Sir John Lister-Kaye

Sir John Lister-Kaye is one of Scotland’s best-known naturalists and conservationists. John came to live in the Highlands of Scotland in 1968 to work with the celebrated author and naturalist, Gavin Maxwell, of Ring of Bright Water fame. After Maxwell’s sudden death in 1969, John decided to commemorate Gavin’s work and writing by finishing the story of the Maxwell otters. This first book, published in 1972, is called The White Island.
The success of this book led to the creation of the first Field Studies Centre for the Highlands and Islands. Since then, over 25,000 adults and 100,000 children have passed through the welcoming doors of Aigas Field Centre. In recent years the environmental education for schools programme independently run by the Aigas Trust (set up by John in 1980) has become the Highlands’ principal provider, handling some 5,000 school children every year.
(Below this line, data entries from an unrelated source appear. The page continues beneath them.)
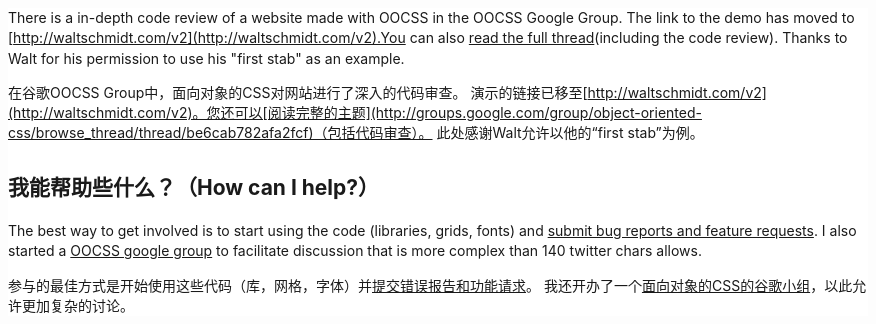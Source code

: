 There is a in-depth code review of a website made with OOCSS in the OOCSS Google Group. The link to the demo has moved to [http://waltschmidt.com/v2](http://waltschmidt.com/v2).You can also [read the full thread](http://groups.google.com/group/object-oriented-css/browse_thread/thread/be6cab782afa2fcf)(including the code review). Thanks to Walt for his permission to use his "first stab" as an example.

在谷歌OOCSS Group中，面向对象的CSS对网站进行了深入的代码审查。 演示的链接已移至[http://waltschmidt.com/v2](http://waltschmidt.com/v2)。您还可以[阅读完整的主题](http://groups.google.com/group/object-oriented-css/browse_thread/thread/be6cab782afa2fcf)（包括代码审查）。 此处感谢Walt允许以他的“first stab”为例。

## 我能帮助些什么？（How can I help?）

The best way to get involved is to start using the code (libraries, grids, fonts) and [submit bug reports and feature requests](http://stubbornella.lighthouseapp.com/projects/26663-object-oriented-css/tickets).  I also started a [OOCSS google group](http://groups.google.com/group/object-oriented-css) to facilitate discussion that is more complex than 140 twitter chars allows.

参与的最佳方式是开始使用这些代码（库，网格，字体）并[提交错误报告和功能请求](http://stubbornella.lighthouseapp.com/projects/26663-object-oriented-css/tickets)。 我还开办了一个[面向对象的CSS的谷歌小组](http://groups.google.com/group/object-oriented-css)，以此允许更加复杂的讨论。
In his bestseller, Song of the Rolling Earth (Little, Brown, 2003) now in its 10th reprint, and its sequel, Nature’s Child (Little, Brown, 2004), John celebrates his passion for nature and wildlife. These books have been widely acclaimed; they were followed in 2010 by At The Water’s Edge (Canongate) and by Gods of the Morning (Canongate, 2015).
In 2001 John was awarded an OBE for services to nature conservation, and he has received honorary doctorates from two Scottish universities for his contribution to nature writing. In 2016 he was awarded the Royal Scottish Geographical Society’s Geddes Award for services to conservation, and made an honorary FRSGS.
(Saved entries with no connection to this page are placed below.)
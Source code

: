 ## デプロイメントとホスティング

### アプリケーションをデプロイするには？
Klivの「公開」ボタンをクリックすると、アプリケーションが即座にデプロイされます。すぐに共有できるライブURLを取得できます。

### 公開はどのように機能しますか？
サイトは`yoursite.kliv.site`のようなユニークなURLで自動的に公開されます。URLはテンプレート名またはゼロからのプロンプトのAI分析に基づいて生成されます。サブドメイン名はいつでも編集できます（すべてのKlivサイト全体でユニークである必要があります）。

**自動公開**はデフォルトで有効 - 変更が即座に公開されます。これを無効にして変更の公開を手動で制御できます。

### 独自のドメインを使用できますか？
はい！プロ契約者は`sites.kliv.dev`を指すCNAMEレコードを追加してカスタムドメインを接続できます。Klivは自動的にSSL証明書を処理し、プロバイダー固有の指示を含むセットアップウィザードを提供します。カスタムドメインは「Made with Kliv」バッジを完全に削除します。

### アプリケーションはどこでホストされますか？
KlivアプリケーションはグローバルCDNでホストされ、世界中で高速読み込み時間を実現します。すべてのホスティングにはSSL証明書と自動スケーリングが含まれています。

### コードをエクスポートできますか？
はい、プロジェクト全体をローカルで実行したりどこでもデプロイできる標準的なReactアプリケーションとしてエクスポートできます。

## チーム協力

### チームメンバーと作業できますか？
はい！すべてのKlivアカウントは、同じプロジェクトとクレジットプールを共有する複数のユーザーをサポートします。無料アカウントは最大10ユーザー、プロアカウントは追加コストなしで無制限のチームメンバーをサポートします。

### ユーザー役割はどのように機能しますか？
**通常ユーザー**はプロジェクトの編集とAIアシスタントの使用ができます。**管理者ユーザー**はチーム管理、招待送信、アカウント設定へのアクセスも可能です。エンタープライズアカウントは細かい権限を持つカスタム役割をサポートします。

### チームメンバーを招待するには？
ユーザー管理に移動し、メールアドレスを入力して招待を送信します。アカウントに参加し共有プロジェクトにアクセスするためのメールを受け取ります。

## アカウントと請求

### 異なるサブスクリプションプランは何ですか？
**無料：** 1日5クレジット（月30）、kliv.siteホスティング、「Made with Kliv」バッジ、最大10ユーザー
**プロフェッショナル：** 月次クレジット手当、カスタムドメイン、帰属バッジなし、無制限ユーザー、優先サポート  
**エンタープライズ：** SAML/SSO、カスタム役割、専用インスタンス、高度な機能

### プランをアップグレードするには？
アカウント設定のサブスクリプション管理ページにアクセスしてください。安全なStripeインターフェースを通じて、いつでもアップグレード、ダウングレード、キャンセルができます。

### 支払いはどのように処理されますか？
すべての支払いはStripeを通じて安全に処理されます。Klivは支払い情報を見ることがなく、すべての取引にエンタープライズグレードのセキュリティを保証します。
John’s latest book, The Dun Cow Rib (Canongate, 2017), is a memoir of his boyhood and was shortlisted for the Wainwright Golden Beer Book Prize 2018. Later that year, John received a Lifetime Achievement Award at the RSPB’s Nature of Scotland’s Awards in Edinburgh. ‘No one writes more movingly, or with such transporting poetic skill’— Helen MacDonald.
His latest book Footprints in the Woods (Canongate, 2023) is an account of a year spent observing the comings and goings of otters, beavers, badgers, weasels and pine martens. This family – Mustelidae – all live in the wild at Aigas, the conservation and field study centre John calls home. With the patient and meticulous care of a true naturalist, John observes and records the lives, habits and habitats of these elusive animals.